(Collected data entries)

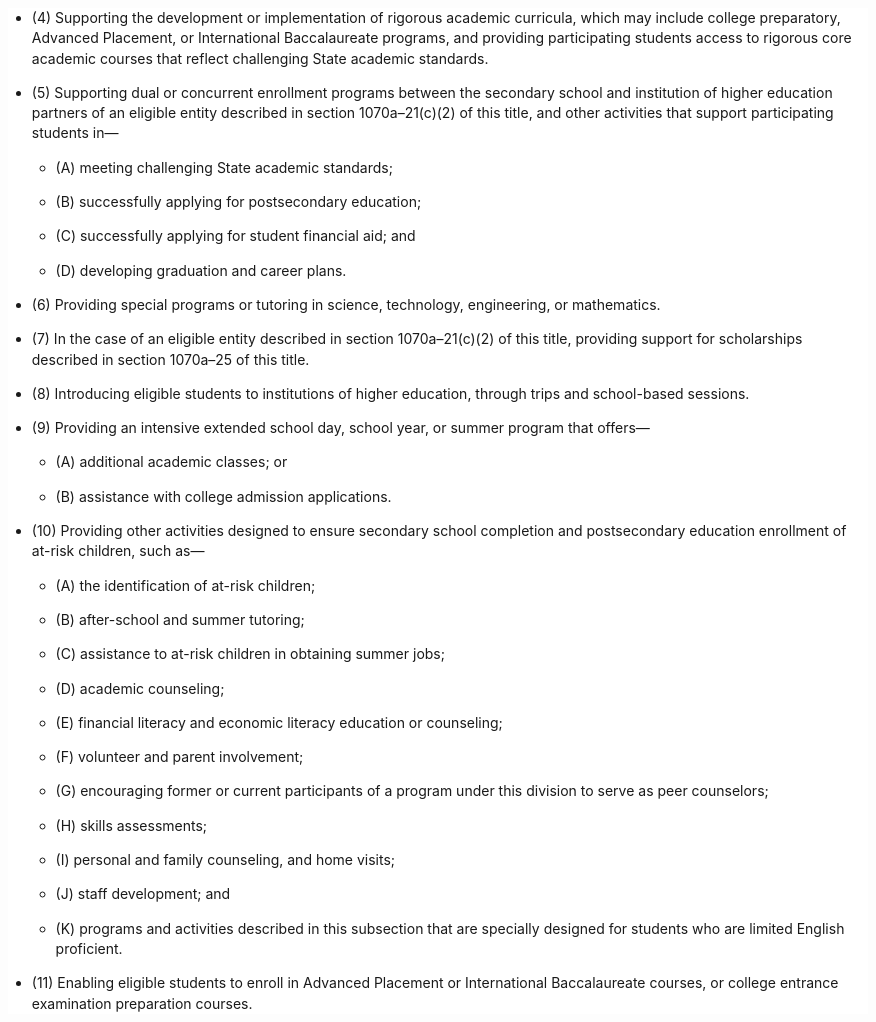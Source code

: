   * (4) Supporting the development or implementation of rigorous academic curricula, which may include college preparatory, Advanced Placement, or International Baccalaureate programs, and providing participating students access to rigorous core academic courses that reflect challenging State academic standards.

  * (5) Supporting dual or concurrent enrollment programs between the secondary school and institution of higher education partners of an eligible entity described in section 1070a–21(c)(2) of this title, and other activities that support participating students in—

    * (A) meeting challenging State academic standards;

    * (B) successfully applying for postsecondary education;

    * (C) successfully applying for student financial aid; and

    * (D) developing graduation and career plans.


  * (6) Providing special programs or tutoring in science, technology, engineering, or mathematics.

  * (7) In the case of an eligible entity described in section 1070a–21(c)(2) of this title, providing support for scholarships described in section 1070a–25 of this title.

  * (8) Introducing eligible students to institutions of higher education, through trips and school-based sessions.

  * (9) Providing an intensive extended school day, school year, or summer program that offers—

    * (A) additional academic classes; or

    * (B) assistance with college admission applications.


  * (10) Providing other activities designed to ensure secondary school completion and postsecondary education enrollment of at-risk children, such as—

    * (A) the identification of at-risk children;

    * (B) after-school and summer tutoring;

    * (C) assistance to at-risk children in obtaining summer jobs;

    * (D) academic counseling;

    * (E) financial literacy and economic literacy education or counseling;

    * (F) volunteer and parent involvement;

    * (G) encouraging former or current participants of a program under this division to serve as peer counselors;

    * (H) skills assessments;

    * (I) personal and family counseling, and home visits;

    * (J) staff development; and

    * (K) programs and activities described in this subsection that are specially designed for students who are limited English proficient.


  * (11) Enabling eligible students to enroll in Advanced Placement or International Baccalaureate courses, or college entrance examination preparation courses.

◆ What to do
The answer consists of the line holding "of this title." and every line after it up to the end of the records, word for word.

◆ Response to the task
  * (7) In the case of an eligible entity described in section 1070a–21(c)(2) of this title, providing support for scholarships described in section 1070a–25 of this title.

  * (8) Introducing eligible students to institutions of higher education, through trips and school-based sessions.

  * (9) Providing an intensive extended school day, school year, or summer program that offers—

    * (A) additional academic classes; or

    * (B) assistance with college admission applications.


  * (10) Providing other activities designed to ensure secondary school completion and postsecondary education enrollment of at-risk children, such as—

    * (A) the identification of at-risk children;

    * (B) after-school and summer tutoring;

    * (C) assistance to at-risk children in obtaining summer jobs;

    * (D) academic counseling;

    * (E) financial literacy and economic literacy education or counseling;

    * (F) volunteer and parent involvement;

    * (G) encouraging former or current participants of a program under this division to serve as peer counselors;

    * (H) skills assessments;

    * (I) personal and family counseling, and home visits;

    * (J) staff development; and

    * (K) programs and activities described in this subsection that are specially designed for students who are limited English proficient.


  * (11) Enabling eligible students to enroll in Advanced Placement or International Baccalaureate courses, or college entrance examination preparation courses.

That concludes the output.